Alexandra Hobart and her husband purchased a home in 1994. In late 2011 or early 2012, she was admitting to a nursing home with Medicaid paying beginning in November 2013. In April 2016, Alexandra transferred her interest in the home to her husband. Mrs. Hobart died on August 23, 2016. Medicaid had paid $326,403 in Medicaid benefits prior to her death.
In September 2016, Mr. Hobart transferred the home to a trust. Mr. Hobart died in December 2016. After his death, the Hobarts’ children conveyed the property to themselves.
Oregon’s Department of Human Services (DHS) brought an action against the Hobarts, seeking to set-aside the home transfer. The Hobarts argued that Mrs. Hobart’s estate did not own an interest in the home at the time of her death and, therefore, no estate recovery was permitted. The trial court rejected the Hobarts’ argument, entering judgment in favor of DHS in the amount of $108,000, which was Alexandra’s half of the home, plus interest.
Because Oregon’s defintion of “estate” parallels 42 USC § 1396p(b)(4)(B), the Hobarts’ preemption arguments were rejected. The Court of Appeals found three Oregon statutes relevant in affirming the trial court. ORS 411.630(2) prohibits property transfers that are intended to “hinder or prevent” DHS from recovering from a Medicaid recipient’s estate. ORS 416.350(2) provides that transfers of real property by Medicaid recipients “without adequate consideration are voidable and may be set aside under ORS 411.620(2).” And ORS 411.620(2) authorizes courts to set aside a transfer that lacks adequate consideration or that was intended to hinder or prevent estate recovery and to award recovery out of the asset to DHS.
Finding that Alexandra’s estate owned an interest in the home at the time of her death, the Court said:
because the April 2016 transfer was voidable at the time it occurred, the decedent retained an interest in the home at the time of her death. Although it may not be possible to turn back time in fact, one can turn back time in a legal sense. Once set aside, it was as if the transfer had never occurred.

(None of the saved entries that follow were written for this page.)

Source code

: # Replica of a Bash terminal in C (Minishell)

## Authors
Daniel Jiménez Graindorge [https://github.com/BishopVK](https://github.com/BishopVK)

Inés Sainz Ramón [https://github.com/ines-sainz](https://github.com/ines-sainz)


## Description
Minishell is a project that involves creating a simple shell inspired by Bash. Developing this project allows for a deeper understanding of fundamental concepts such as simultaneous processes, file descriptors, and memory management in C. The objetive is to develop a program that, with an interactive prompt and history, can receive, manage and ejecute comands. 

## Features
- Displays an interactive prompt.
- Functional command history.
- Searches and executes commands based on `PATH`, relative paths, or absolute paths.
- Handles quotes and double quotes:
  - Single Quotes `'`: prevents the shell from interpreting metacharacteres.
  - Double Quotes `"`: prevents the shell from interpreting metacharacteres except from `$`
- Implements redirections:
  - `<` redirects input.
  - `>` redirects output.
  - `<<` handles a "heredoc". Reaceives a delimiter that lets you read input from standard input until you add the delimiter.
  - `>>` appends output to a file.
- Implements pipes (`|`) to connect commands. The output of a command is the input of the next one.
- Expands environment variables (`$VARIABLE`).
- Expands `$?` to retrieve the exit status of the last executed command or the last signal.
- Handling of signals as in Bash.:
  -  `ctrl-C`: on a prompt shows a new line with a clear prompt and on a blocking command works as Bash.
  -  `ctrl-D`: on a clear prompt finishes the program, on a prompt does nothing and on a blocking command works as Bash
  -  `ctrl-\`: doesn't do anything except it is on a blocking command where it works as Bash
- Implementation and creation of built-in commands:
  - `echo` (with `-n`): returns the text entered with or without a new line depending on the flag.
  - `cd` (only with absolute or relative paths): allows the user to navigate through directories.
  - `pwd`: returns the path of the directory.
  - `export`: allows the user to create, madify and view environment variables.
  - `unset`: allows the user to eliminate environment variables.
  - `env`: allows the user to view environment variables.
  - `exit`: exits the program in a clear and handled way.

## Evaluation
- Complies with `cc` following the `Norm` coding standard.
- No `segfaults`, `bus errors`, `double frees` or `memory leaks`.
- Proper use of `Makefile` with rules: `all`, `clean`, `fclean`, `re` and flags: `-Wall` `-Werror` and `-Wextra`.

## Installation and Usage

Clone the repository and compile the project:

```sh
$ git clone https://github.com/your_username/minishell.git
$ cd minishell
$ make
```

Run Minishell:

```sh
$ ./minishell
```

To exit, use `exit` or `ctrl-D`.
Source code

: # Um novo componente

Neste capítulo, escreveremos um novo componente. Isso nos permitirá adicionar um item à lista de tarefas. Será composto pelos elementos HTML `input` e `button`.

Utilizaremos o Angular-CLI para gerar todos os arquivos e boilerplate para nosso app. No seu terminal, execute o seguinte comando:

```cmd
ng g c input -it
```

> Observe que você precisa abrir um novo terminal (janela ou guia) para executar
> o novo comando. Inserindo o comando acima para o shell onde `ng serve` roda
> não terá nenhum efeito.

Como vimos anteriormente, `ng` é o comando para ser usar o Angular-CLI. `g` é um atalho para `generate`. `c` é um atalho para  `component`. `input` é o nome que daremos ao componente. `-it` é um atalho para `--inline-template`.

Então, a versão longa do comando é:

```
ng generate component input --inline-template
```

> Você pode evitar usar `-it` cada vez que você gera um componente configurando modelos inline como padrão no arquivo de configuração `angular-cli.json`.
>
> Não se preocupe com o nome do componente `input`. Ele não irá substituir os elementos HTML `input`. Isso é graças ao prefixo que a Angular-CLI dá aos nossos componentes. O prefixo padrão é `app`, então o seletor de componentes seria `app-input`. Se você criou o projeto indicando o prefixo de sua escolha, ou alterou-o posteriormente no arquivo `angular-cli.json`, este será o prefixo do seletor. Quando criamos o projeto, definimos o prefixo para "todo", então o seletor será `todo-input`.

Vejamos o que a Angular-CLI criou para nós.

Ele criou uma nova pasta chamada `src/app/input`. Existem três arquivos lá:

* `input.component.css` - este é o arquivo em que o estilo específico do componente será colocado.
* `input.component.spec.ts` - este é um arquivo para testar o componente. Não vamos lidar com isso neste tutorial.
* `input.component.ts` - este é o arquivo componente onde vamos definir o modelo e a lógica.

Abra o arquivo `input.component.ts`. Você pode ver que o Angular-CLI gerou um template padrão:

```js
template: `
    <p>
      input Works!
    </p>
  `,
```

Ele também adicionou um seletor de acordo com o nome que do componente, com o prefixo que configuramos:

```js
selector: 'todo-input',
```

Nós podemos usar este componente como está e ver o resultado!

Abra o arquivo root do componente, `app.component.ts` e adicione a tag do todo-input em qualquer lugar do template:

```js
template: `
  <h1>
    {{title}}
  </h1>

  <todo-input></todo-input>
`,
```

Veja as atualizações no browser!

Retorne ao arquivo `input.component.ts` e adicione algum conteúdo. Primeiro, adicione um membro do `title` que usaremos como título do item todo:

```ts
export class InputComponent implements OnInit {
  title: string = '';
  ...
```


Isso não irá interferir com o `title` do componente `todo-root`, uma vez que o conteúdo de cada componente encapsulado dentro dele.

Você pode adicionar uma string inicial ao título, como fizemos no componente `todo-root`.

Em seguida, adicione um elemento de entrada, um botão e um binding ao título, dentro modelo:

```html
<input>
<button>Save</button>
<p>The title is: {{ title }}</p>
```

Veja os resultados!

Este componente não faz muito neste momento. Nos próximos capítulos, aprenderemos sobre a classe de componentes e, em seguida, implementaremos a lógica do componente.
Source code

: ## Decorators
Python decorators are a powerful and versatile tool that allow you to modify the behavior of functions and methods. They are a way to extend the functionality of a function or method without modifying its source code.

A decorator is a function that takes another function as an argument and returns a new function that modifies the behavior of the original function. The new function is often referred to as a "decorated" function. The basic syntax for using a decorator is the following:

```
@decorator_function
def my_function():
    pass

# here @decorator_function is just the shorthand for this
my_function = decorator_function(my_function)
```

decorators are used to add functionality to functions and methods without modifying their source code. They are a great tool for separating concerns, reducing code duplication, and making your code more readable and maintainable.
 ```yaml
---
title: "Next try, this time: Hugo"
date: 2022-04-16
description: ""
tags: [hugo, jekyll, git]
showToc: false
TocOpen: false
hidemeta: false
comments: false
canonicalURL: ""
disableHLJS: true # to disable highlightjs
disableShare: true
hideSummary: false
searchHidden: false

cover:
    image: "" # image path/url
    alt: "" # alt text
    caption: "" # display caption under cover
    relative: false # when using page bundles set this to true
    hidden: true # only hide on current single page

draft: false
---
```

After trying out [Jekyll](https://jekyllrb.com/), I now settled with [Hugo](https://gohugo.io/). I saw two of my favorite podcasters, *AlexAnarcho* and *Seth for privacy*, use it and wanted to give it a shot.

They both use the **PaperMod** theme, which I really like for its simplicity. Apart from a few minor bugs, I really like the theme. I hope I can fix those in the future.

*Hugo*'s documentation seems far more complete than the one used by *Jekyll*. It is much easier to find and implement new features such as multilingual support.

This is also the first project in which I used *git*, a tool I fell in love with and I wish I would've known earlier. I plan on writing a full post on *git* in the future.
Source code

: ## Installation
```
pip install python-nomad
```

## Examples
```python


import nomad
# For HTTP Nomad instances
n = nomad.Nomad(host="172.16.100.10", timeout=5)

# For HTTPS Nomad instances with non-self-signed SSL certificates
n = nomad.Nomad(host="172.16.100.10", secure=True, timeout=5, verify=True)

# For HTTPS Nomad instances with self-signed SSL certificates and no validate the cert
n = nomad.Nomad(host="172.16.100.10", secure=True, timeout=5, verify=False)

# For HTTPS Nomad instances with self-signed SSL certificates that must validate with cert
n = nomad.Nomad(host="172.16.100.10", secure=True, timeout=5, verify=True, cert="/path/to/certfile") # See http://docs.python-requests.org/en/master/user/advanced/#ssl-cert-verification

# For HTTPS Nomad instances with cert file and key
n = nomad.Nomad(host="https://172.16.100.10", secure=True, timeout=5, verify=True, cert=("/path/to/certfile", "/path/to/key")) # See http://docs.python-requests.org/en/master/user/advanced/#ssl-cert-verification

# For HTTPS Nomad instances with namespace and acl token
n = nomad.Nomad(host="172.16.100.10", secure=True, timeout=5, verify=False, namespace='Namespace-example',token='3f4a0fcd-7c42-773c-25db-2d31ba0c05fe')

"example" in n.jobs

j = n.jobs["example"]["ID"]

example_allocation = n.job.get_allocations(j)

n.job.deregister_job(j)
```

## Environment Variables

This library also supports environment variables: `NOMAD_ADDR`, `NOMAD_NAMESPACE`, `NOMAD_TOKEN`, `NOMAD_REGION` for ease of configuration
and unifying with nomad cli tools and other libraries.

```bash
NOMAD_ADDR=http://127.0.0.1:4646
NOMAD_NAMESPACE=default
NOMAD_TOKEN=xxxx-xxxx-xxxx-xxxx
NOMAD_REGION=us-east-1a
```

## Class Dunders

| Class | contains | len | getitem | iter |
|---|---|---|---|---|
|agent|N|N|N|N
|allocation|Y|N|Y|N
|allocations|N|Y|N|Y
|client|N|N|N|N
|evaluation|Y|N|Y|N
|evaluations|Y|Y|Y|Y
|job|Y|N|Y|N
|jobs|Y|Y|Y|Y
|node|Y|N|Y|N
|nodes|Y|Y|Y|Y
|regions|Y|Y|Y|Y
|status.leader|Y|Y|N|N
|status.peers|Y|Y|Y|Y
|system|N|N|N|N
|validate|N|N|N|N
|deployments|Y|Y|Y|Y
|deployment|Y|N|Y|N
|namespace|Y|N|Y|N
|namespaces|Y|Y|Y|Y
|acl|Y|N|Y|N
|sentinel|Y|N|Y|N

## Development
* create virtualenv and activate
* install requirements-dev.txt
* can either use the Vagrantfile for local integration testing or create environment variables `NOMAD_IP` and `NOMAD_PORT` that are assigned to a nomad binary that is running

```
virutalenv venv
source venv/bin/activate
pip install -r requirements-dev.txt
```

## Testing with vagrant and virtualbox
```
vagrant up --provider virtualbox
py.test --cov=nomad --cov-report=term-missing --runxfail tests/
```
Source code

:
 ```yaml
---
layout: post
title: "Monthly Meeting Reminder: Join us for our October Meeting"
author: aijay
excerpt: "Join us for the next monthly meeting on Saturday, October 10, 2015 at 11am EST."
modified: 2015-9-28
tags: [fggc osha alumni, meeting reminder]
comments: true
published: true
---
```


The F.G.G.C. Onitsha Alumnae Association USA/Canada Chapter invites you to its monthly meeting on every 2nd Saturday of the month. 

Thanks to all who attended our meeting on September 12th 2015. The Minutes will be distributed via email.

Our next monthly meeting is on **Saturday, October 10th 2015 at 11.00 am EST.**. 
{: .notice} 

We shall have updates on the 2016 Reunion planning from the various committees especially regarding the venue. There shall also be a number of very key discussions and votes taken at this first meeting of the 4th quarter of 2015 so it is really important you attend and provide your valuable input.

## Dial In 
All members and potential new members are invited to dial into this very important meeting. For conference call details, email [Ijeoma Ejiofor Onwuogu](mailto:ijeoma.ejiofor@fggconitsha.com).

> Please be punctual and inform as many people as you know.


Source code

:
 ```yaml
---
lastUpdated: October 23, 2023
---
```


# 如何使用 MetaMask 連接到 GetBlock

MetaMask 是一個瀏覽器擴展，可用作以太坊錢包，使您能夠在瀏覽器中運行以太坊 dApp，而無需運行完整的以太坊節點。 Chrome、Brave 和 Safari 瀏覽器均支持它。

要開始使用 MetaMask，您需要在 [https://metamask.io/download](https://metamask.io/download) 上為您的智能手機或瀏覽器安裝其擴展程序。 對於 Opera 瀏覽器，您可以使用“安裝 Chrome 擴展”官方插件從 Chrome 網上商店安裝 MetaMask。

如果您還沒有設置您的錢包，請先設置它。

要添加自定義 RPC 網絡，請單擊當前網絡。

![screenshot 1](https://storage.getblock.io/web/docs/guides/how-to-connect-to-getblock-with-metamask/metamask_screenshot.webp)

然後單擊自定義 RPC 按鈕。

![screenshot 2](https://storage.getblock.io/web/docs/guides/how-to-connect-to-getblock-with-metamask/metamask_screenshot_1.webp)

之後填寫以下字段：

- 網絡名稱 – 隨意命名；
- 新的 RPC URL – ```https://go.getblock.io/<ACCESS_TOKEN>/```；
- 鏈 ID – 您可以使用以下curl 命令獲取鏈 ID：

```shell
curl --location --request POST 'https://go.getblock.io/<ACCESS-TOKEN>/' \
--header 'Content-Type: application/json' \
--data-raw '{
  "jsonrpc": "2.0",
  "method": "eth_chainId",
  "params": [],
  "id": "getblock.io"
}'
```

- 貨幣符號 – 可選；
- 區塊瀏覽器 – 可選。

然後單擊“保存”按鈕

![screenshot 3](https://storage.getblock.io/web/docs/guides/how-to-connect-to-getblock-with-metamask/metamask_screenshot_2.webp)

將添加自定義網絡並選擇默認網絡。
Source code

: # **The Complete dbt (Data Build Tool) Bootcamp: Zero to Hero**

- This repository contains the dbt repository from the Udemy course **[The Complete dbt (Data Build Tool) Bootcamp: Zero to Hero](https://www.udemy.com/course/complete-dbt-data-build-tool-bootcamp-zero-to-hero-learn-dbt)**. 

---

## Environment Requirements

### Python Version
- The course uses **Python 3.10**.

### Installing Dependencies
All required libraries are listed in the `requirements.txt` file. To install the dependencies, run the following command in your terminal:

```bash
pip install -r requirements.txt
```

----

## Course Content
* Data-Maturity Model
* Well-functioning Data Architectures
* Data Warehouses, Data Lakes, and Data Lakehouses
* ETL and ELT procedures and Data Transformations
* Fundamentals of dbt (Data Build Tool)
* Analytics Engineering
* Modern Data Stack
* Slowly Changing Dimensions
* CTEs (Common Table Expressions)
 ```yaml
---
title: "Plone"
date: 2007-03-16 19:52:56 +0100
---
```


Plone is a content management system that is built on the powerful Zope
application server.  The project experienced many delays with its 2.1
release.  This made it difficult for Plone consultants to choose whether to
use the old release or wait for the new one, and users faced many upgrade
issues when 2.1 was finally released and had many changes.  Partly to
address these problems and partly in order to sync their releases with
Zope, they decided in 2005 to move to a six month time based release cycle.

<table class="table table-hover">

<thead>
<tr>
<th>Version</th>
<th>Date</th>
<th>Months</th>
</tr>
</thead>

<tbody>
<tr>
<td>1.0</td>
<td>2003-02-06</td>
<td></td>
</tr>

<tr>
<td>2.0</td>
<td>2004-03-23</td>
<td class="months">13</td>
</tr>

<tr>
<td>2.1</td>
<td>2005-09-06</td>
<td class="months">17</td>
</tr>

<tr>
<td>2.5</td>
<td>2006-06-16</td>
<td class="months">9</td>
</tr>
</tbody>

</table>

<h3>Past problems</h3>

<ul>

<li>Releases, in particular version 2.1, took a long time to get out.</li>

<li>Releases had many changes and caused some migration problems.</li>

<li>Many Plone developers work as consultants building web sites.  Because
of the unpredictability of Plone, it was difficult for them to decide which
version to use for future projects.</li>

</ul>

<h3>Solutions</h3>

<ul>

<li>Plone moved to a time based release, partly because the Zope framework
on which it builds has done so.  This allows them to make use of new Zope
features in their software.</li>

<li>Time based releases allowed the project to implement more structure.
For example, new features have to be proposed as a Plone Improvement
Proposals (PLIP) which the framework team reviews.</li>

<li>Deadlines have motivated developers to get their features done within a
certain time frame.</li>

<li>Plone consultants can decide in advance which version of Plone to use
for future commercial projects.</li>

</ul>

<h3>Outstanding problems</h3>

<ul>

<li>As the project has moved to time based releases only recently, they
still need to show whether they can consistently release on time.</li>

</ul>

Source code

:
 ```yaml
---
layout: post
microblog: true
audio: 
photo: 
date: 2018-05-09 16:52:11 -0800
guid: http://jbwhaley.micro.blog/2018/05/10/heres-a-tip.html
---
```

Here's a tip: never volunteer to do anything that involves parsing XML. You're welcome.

The Court rejected the Hobarts’ contention that ruling against them would portend a parade of horribles, allow the voiding and setting aside all predeath asset transfers.
That is not so, because, for purposes of recovering properly paid Medicaid benefits, the statutes allow a court to set aside a transfer only in two narrowly prescribed circumstances. One is when a person receiving Medicaid benefits transfers property without adequate consideration. ORS 416.350(2); see Nay II, 360 Or at 693 (“As the department concedes, [ORS 416.350(2)] does not apply to transfers made by someone before they either became a Medicaid recipient or at least applied for such aid, because the statute applies only to transfers made `by recipients of such aid.'”). The other is when a person transfers property with the specific intent to hinder or prevent Medicaid estate recovery. ORS 411.630(2)(b); ORS 411.620(2).
Compare this case with In re Estate of Smith (Tenn. 2006).